• [Task goal]:
Give back exactly the stretch of data below from the line holding "can approximate $x^5$" through the line holding "If the terms", both ends included, and leave the remaining lines out.

• [Exercise data]:
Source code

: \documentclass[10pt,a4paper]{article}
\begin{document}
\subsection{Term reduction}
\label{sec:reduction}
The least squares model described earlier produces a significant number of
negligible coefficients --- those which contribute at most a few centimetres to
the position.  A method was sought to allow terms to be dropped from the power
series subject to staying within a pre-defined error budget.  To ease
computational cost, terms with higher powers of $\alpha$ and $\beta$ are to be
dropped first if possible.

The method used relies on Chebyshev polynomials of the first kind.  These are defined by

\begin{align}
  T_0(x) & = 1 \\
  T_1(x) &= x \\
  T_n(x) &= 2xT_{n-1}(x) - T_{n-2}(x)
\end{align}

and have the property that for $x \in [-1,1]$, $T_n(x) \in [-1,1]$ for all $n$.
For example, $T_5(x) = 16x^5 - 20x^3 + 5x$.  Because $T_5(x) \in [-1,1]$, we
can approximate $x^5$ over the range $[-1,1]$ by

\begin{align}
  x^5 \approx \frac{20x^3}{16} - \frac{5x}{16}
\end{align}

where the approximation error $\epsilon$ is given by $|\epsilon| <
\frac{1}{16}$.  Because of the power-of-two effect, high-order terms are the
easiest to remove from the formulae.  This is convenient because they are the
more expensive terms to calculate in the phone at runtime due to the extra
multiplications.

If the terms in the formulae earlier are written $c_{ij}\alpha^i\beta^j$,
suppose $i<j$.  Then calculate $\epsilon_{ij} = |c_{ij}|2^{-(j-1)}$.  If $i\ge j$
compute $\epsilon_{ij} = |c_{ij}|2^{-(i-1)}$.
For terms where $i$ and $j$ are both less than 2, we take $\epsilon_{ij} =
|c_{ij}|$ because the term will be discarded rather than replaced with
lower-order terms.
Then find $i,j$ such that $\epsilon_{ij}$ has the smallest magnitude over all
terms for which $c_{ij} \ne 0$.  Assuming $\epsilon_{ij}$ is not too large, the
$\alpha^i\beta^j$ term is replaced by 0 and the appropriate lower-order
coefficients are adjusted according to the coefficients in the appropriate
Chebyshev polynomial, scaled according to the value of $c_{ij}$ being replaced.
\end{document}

• [Written reply]:
can approximate $x^5$ over the range $[-1,1]$ by

\begin{align}
  x^5 \approx \frac{20x^3}{16} - \frac{5x}{16}
\end{align}

where the approximation error $\epsilon$ is given by $|\epsilon| <
\frac{1}{16}$.  Because of the power-of-two effect, high-order terms are the
easiest to remove from the formulae.  This is convenient because they are the
more expensive terms to calculate in the phone at runtime due to the extra
multiplications.

If the terms in the formulae earlier are written $c_{ij}\alpha^i\beta^j$,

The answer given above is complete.